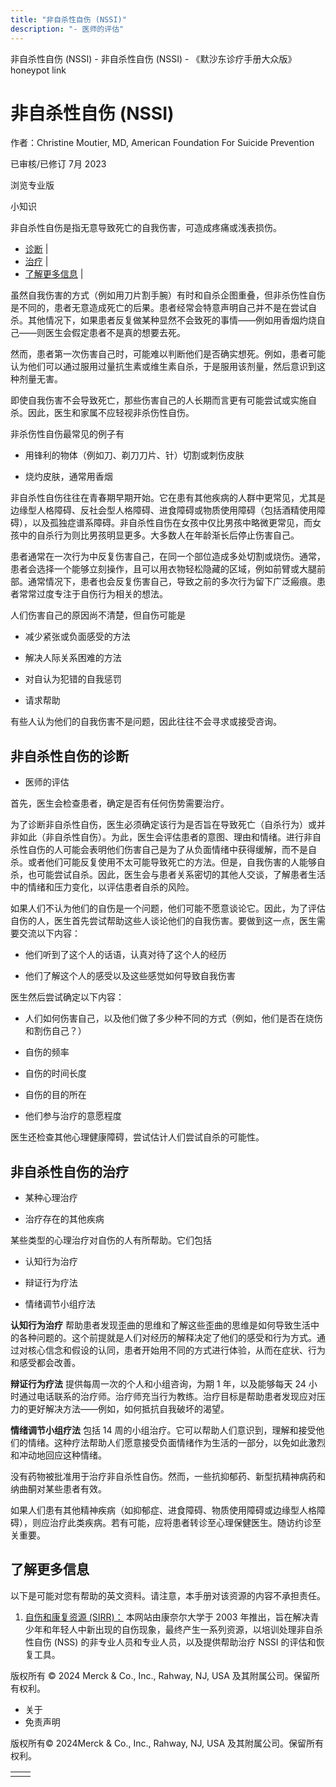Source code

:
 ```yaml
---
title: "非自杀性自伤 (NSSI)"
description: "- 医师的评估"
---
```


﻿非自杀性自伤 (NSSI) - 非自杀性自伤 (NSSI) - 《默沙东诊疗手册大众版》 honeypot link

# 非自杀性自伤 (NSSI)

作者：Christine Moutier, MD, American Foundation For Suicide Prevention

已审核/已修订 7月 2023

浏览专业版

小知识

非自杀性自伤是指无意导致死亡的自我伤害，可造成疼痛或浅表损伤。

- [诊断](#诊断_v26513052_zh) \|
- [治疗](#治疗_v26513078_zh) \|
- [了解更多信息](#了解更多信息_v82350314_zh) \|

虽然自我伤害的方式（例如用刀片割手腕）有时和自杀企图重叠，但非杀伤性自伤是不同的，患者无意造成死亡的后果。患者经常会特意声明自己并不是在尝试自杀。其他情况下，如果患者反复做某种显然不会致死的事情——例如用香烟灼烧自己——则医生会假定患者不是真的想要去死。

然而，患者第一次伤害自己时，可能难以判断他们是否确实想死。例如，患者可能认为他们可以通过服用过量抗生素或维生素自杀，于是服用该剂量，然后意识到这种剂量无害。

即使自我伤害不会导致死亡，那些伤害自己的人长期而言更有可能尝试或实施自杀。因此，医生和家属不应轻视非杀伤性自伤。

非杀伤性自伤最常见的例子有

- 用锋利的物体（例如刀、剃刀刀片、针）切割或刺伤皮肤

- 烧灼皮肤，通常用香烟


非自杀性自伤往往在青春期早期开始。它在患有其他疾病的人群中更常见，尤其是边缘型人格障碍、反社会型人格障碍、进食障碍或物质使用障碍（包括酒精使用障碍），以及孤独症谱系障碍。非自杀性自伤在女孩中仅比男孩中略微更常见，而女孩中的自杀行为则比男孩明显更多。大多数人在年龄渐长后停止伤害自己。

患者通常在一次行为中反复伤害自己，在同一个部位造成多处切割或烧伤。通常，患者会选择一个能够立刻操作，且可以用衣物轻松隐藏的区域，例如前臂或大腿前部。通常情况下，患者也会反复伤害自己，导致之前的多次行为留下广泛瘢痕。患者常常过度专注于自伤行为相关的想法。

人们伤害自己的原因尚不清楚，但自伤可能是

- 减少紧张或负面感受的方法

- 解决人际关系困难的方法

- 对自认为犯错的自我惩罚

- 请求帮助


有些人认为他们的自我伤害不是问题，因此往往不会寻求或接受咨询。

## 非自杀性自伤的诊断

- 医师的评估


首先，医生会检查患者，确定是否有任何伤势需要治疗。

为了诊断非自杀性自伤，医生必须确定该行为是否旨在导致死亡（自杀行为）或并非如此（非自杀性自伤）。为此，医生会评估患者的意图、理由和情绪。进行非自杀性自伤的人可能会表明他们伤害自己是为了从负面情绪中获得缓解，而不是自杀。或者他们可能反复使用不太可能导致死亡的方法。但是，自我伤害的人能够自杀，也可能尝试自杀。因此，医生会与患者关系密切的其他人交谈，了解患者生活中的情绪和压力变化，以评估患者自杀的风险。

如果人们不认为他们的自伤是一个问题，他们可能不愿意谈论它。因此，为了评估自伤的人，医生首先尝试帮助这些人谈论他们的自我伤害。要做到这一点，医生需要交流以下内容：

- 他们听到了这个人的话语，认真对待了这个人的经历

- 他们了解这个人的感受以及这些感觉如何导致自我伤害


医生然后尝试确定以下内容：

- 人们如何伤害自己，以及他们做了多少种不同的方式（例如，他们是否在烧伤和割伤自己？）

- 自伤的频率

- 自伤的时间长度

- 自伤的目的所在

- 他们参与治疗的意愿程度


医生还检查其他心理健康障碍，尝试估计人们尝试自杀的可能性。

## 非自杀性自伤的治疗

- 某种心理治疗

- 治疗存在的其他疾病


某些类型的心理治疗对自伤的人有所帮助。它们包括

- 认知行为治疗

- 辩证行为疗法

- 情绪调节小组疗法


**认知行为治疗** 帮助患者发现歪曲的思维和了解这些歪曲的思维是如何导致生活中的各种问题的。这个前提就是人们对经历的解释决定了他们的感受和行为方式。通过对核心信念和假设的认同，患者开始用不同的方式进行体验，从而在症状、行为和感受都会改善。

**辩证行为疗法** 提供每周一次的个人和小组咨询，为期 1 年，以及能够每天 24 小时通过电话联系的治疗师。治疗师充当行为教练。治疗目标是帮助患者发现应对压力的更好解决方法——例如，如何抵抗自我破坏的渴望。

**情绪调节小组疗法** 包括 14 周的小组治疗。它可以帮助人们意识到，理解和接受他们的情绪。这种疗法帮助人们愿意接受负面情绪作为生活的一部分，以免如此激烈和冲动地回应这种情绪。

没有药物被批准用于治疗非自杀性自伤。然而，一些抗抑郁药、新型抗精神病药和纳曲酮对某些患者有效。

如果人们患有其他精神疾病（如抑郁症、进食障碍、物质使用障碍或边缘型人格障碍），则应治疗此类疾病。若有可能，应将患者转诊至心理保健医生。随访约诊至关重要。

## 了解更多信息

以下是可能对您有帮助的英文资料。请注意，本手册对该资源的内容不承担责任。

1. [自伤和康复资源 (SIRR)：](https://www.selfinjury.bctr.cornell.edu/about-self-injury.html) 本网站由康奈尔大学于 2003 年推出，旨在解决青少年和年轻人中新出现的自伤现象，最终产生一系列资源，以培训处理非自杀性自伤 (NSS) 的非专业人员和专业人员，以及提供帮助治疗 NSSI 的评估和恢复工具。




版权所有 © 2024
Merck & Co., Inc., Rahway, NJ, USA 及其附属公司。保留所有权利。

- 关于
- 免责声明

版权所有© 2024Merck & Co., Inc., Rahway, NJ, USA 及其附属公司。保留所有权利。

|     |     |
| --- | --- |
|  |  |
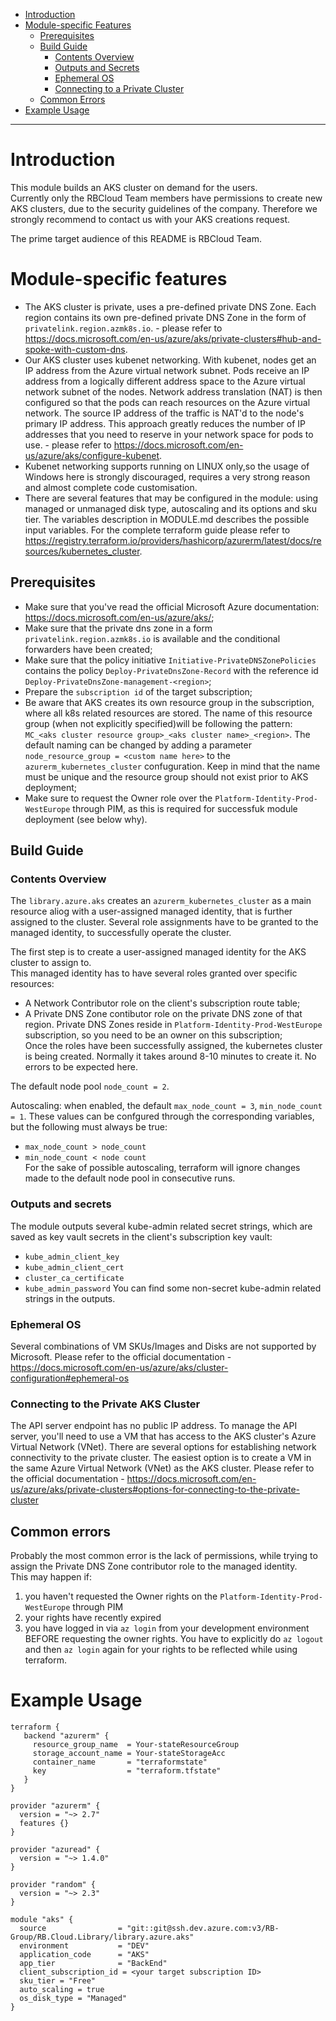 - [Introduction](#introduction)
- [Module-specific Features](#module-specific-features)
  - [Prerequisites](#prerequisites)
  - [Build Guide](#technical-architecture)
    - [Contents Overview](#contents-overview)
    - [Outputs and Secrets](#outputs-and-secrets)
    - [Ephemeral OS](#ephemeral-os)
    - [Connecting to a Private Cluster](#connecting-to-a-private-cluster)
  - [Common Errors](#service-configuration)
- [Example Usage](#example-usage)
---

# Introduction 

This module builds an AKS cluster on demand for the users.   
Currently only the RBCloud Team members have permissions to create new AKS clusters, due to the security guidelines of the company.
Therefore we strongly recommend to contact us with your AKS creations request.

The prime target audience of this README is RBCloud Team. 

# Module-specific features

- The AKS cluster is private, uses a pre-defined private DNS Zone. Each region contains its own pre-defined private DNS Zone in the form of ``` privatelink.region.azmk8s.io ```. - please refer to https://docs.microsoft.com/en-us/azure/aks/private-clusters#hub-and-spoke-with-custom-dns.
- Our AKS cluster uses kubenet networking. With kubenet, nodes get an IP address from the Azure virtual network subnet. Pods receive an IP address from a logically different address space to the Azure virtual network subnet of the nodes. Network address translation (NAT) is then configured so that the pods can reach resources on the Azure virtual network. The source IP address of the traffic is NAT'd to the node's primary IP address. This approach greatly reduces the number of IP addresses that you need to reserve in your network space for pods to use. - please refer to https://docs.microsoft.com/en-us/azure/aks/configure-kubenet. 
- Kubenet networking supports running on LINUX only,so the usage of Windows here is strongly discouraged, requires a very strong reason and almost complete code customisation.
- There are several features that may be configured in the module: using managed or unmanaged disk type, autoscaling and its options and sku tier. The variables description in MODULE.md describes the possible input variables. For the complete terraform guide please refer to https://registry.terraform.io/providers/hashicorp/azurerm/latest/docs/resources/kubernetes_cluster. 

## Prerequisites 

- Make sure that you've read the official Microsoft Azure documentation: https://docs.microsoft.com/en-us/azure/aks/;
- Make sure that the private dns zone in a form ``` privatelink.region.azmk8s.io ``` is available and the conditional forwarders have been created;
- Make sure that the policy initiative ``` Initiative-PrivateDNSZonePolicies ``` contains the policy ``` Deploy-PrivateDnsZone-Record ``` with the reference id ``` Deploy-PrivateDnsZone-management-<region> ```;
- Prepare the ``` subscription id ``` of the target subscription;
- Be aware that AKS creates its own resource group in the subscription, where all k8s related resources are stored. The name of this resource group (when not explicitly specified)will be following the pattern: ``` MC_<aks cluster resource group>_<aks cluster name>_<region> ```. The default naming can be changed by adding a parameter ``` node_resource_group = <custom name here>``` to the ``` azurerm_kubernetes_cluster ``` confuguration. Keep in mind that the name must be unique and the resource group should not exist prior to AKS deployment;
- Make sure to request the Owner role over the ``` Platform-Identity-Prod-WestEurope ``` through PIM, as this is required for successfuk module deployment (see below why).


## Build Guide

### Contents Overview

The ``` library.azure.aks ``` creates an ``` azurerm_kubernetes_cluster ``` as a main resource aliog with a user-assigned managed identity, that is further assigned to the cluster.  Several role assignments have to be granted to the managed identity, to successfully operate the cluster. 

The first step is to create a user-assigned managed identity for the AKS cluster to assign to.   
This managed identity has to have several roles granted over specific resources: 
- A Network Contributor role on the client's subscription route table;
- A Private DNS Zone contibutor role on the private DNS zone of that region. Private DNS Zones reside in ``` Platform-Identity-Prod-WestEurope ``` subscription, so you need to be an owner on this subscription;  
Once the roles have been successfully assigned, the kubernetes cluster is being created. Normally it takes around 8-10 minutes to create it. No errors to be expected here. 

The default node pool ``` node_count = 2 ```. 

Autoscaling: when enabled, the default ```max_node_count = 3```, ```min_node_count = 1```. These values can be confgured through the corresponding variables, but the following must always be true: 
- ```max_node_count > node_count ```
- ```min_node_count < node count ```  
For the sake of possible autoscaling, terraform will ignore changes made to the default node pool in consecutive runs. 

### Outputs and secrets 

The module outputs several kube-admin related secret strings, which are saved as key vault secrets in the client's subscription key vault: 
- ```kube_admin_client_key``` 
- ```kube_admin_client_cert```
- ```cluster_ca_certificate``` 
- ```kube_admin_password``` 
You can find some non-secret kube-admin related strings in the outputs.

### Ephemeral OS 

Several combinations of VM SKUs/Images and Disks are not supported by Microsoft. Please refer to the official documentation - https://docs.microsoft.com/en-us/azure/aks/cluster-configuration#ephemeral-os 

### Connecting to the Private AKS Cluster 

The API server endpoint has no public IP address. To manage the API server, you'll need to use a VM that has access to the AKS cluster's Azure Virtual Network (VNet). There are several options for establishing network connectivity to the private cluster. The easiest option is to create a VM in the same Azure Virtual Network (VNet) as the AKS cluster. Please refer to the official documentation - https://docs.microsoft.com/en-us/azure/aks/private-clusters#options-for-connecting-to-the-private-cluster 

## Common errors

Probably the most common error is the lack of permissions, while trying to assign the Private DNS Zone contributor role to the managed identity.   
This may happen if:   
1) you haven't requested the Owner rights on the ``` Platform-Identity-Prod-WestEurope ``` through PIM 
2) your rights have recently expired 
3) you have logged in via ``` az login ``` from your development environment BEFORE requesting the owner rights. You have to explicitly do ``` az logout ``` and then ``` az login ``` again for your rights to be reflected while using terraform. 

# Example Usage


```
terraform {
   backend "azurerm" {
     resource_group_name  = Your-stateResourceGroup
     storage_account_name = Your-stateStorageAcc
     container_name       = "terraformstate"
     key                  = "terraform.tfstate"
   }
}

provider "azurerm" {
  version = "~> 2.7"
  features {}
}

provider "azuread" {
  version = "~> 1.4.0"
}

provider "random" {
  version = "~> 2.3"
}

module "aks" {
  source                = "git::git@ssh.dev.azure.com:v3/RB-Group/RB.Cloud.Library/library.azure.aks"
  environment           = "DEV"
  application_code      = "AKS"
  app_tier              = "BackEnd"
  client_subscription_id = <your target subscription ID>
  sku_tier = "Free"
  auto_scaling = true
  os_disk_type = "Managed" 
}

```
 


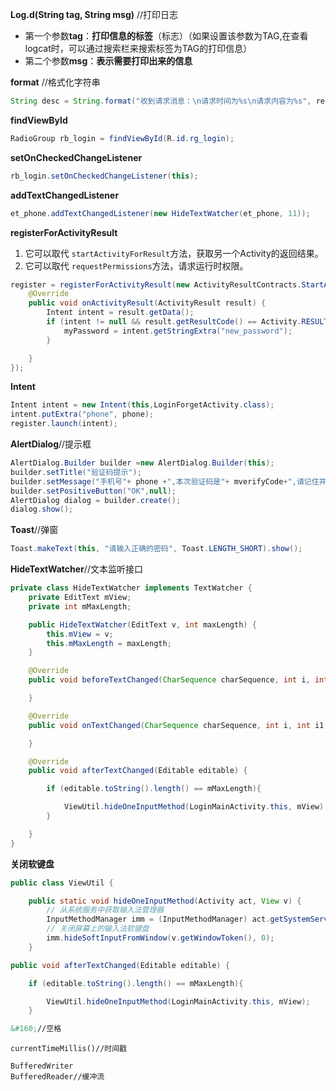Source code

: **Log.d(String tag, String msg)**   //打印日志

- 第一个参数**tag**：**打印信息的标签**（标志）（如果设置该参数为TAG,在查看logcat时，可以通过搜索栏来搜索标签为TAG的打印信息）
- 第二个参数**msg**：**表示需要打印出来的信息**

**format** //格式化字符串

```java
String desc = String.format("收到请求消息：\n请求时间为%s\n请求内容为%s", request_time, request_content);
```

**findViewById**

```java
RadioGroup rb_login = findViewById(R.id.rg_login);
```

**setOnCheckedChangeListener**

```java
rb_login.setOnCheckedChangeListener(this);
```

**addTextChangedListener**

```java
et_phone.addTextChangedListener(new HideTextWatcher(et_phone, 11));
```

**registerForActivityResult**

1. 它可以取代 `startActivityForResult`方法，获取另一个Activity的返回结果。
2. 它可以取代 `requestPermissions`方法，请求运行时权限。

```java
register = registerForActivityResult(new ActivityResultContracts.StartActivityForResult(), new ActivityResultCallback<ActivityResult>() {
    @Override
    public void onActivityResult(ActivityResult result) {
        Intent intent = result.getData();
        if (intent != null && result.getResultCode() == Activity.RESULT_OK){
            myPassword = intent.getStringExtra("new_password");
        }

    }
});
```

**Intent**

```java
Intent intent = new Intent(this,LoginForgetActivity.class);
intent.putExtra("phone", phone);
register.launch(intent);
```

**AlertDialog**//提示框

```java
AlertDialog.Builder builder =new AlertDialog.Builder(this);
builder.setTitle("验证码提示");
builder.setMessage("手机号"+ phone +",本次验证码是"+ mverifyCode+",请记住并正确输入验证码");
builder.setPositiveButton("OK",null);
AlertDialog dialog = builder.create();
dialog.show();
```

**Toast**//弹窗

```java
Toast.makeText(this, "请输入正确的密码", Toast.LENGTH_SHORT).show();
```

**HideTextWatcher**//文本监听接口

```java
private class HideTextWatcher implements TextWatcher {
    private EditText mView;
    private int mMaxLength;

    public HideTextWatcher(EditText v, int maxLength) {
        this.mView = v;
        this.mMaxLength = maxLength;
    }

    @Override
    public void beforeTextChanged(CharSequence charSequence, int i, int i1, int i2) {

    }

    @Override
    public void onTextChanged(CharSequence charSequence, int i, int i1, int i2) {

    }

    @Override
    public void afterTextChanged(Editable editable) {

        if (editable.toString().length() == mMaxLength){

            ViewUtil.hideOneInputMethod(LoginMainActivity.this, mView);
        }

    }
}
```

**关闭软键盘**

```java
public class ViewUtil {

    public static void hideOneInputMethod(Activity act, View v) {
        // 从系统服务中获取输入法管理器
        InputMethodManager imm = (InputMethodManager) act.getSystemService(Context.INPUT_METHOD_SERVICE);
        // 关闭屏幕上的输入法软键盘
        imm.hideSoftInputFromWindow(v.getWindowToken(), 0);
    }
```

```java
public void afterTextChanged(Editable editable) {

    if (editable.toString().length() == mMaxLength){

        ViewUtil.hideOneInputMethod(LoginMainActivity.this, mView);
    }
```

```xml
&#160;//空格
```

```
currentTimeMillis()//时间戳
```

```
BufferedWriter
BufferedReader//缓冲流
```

------------------------

**WORK ITEM**
Which lines of the data contain "HideTextWatcher"? Copy them all.

**RESULT BELOW**
et_phone.addTextChangedListener(new HideTextWatcher(et_phone, 11));
**HideTextWatcher**//文本监听接口
private class HideTextWatcher implements TextWatcher {
    public HideTextWatcher(EditText v, int maxLength) {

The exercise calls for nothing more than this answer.